Guelín nos había advertido:

–Nada de miedos, si os dan la mano para saludaros la entregáis

fuertemente, no debéis beber nada de lo que os ofrezcan, salvo si es ron.

En ese caso, tomáis un trago y lo escupís con fuerza al suelo. Y pase lo

que pase no abandonéis el lugar si no os lo digo.

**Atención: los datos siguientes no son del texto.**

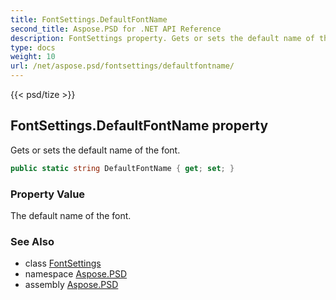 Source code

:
 ```yaml
---
title: FontSettings.DefaultFontName
second_title: Aspose.PSD for .NET API Reference
description: FontSettings property. Gets or sets the default name of the font
type: docs
weight: 10
url: /net/aspose.psd/fontsettings/defaultfontname/
---
```

{{< psd/tize >}}
## FontSettings.DefaultFontName property

Gets or sets the default name of the font.

```csharp
public static string DefaultFontName { get; set; }
```

### Property Value

The default name of the font.

### See Also

* class [FontSettings](../)
* namespace [Aspose.PSD](../../fontsettings/)
* assembly [Aspose.PSD](../../../)


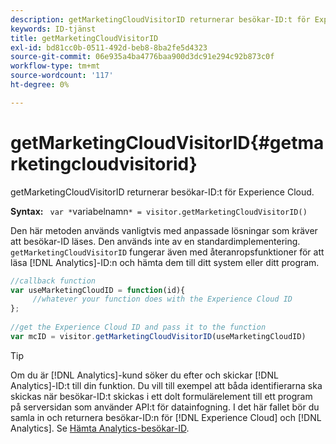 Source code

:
 ```yaml
---
description: getMarketingCloudVisitorID returnerar besökar-ID:t för Experience Cloud.
keywords: ID-tjänst
title: getMarketingCloudVisitorID
exl-id: bd81cc0b-0511-492d-beb8-8ba2fe5d4323
source-git-commit: 06e935a4ba4776baa900d3dc91e294c92b873c0f
workflow-type: tm+mt
source-wordcount: '117'
ht-degree: 0%

---
```


# getMarketingCloudVisitorID{#getmarketingcloudvisitorid}

getMarketingCloudVisitorID returnerar besökar-ID:t för Experience Cloud.

**Syntax:** ` var *`variabelnamn`* = visitor.getMarketingCloudVisitorID()`

Den här metoden används vanligtvis med anpassade lösningar som kräver att besökar-ID läses. Den används inte av en standardimplementering. `getMarketingCloudVisitorID` fungerar även med återanropsfunktioner för att läsa [!DNL Analytics]-ID:n och hämta dem till ditt system eller ditt program.

```js
//callback function 
var useMarketingCloudID = function(id){ 
     //whatever your function does with the Experience Cloud ID 
}; 
 
//get the Experience Cloud ID and pass it to the function 
var mcID = visitor.getMarketingCloudVisitorID(useMarketingCloudID)
```

>[!TIP]
>
>Om du är [!DNL Analytics]-kund söker du efter och skickar [!DNL Analytics]-ID:t till din funktion. Du vill till exempel att båda identifierarna ska skickas när besökar-ID:t skickas i ett dolt formulärelement till ett program på serversidan som använder API:t för datainfogning. I det här fallet bör du samla in och returnera besökar-ID:n för [!DNL Experience Cloud] och [!DNL Analytics]. Se [Hämta Analytics-besökar-ID](../../library/get-set/getanalyticsvisitorid.md).
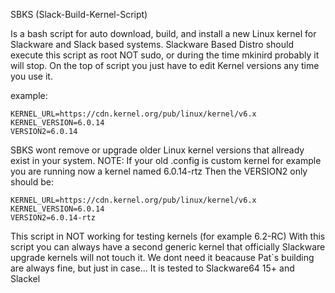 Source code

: SBKS (Slack-Build-Kernel-Script) 

Is a bash script for auto download, build, and install a new Linux kernel for Slackware and Slack based systems.
Slackware Based Distro should execute this script as root NOT sudo, or during the time mkinird probably it will stop.
On the top of script you just have to edit Kernel versions any time you use it.

example:
```
KERNEL_URL=https://cdn.kernel.org/pub/linux/kernel/v6.x
KERNEL_VERSION=6.0.14
VERSION2=6.0.14
```
SBKS wont remove or upgrade older Linux kernel versions that allready exist in your system.
 NOTE:
 If your old .config is custom kernel for example you are running now a kernel named 6.0.14-rtz 
 Then the VERSION2 only should be:
 ```
KERNEL_URL=https://cdn.kernel.org/pub/linux/kernel/v6.x
KERNEL_VERSION=6.0.14
VERSION2=6.0.14-rtz
```
This script in NOT working for testing kernels (for example 6.2-RC) 
With this script you can always have a second generic kernel that officially Slackware upgrade kernels will not touch it.
We dont need it beacause Pat`s building are always fine, but just in case... 
It is tested to Slackware64 15+ and Slackel
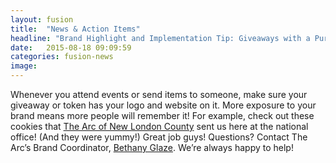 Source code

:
 ```yaml
---
layout: fusion
title:  "News & Action Items"
headline: "Brand Highlight and Implementation Tip: Giveaways with a Purpose "
date:   2015-08-18 09:09:59
categories: fusion-news
image: 
---
```

Whenever you attend events or send items to someone, make sure your giveaway or token has your logo and website on it. More exposure to your brand means more people will remember it! For example, check out these cookies that <a href="http://www.thearcnlc.org/">The Arc of New London County</a> sent us here at the national office! (And they were yummy!) Great job guys! Questions?  Contact The Arc’s Brand Coordinator, <a href="mailto:Glaze@thearc.org">Bethany Glaze</a>.  We’re always happy to help! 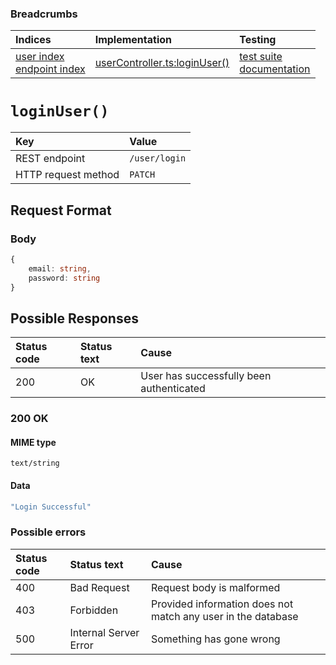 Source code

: ### Breadcrumbs

| Indices | Implementation | Testing |
| :----------------------------------------------------------- | :-------------------------------------------------------------------------------------------------------------------- | :--------------------------------------------------------------------------------------------------------------------------------------------------------------- |
| [user index](./index.md)<br>[endpoint index](../index.md) | [userController.ts:loginUser()](../../../../../backend/src/controllers/userController.ts#L40-L58) |  [test suite](../../../../../backend/tests/controllers/user/userController.test.ts)<br>[documentation](../../tests/user/userControllerTest.md) |

# `loginUser()`

| Key                 | Value         |
| :------------------ | :------------ |
| REST endpoint       | `/user/login` |
| HTTP request method | `PATCH`       |

## Request Format

### Body

```typescript
{
    email: string,
    password: string
}
```

## Possible Responses

| Status code | Status text | Cause                                    |
| :---------- | :---------- | :--------------------------------------- |
| 200         | OK          | User has successfully been authenticated |

### 200 OK

#### MIME type

`text/string`

#### Data

```typescript
"Login Successful"
```

### Possible errors

| Status code | Status text           | Cause                                                        |
| :---------- | :-------------------- | :----------------------------------------------------------- |
| 400         | Bad Request           | Request body is malformed                                    |
| 403         | Forbidden             | Provided information does not match any user in the database |
| 500         | Internal Server Error | Something has gone wrong                                     |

Una vez allí creímos más oportuno acercarnos sólo Guelín y yo. Si

conseguíamos ganarnos su confianza avisaríamos a Manolito y a nuestro

cámara. Nos presentamos y nos invitaron a sentarnos. Unos minutos

después apareció el dueño de la casa, monsieur Balaguer, un negro

claro, alto, delgado y musculoso, con un sombrero de cowboy rojo. Nos

miró duramente y con desdén se acercó a nosotros. Preguntó a Guelín

por qué un blanco como yo estaba interesado en los secretos de su

religión. Le contó que ya conocía el país y que estudiaba los misterios

de su sabiduría. Además los santos ya me habían iniciado en los secretos

de su religión, por lo que se podía confiar en mi. Gracias a su publicidad

consiguió que aceptara hablar conmigo de tú a tú. La conversación se

hizo más fluida y Guelín fue directamente al grano:

–Nos han dicho que tienes diablos que trabajan contigo.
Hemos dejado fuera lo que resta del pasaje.